Lennox-Gastaut syndrome (LGS) is a rare and severe developmental and epileptic encephalopathy characterized by multiple drug-resistant seizure types, mandatory tonic seizures, cognitive and behavioral impairment, and distinctive electroencephalographic features, including slow spike-wave discharges and generalized paroxysmal fast activity. Despite decades of therapeutic advances, LGS remains associated with profound lifelong disability and the absence of a single disease-defining molecular mechanism.
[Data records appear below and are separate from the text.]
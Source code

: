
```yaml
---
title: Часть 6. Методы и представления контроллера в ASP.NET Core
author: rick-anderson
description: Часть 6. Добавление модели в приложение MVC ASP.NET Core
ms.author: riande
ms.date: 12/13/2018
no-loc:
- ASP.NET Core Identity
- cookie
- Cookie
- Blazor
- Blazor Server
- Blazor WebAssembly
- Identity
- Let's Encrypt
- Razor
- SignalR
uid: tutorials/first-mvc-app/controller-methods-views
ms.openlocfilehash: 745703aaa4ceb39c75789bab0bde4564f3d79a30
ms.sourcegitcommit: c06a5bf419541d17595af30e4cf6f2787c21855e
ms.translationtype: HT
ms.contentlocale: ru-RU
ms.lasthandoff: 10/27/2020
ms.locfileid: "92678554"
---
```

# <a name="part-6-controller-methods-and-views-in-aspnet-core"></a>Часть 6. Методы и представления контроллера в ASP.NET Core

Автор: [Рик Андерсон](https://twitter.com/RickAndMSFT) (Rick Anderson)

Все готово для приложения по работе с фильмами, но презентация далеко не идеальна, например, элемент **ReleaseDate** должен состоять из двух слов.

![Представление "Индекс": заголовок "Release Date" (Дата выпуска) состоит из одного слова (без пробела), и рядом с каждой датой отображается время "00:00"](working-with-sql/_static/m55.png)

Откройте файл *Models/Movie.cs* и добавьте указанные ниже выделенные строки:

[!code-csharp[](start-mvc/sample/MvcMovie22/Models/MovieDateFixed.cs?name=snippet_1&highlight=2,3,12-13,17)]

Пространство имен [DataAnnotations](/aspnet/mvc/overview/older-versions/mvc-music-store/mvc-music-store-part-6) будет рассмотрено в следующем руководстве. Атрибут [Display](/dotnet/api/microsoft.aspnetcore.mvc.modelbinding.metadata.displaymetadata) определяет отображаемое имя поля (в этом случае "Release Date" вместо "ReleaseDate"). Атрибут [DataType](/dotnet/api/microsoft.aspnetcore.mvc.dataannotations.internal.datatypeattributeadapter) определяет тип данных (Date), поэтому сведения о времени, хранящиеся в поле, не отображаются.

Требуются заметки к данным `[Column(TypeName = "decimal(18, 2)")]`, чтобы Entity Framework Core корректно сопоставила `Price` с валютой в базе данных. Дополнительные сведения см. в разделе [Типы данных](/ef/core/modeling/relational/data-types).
Recent advances in genetics, neurophysiology, and network neuroscience have reframed LGS as a convergent network encephalopathy, in which diverse genetic, structural, metabolic, immune, and acquired insults funnel into shared molecular hubs, leading to thalamocortical network dysfunction. This framework helps explain the limited efficacy of purely syndrome-based treatments. This review synthesizes current evidence on electroclinical phenotyping, molecular and network pathogenesis, and contemporary diagnostic workflows and proposes a molecule-to-precision-therapy framework for LGS. We critically appraise pharmacologic, dietary, surgical, and neuromodulatory therapies, emphasizing drop seizures as a major driver of morbidity. Among available treatments, cannabidiol shows the most consistent and clinically meaningful efficacy for drop seizures, with benefits extending beyond seizure counts to seizure-free days and caregiver-relevant outcomes. Finally, we highlight key gaps and future directions, including etiology-stratified trials, network-guided interventions, and outcome measures that capture long-term developmental and quality-of-life impacts.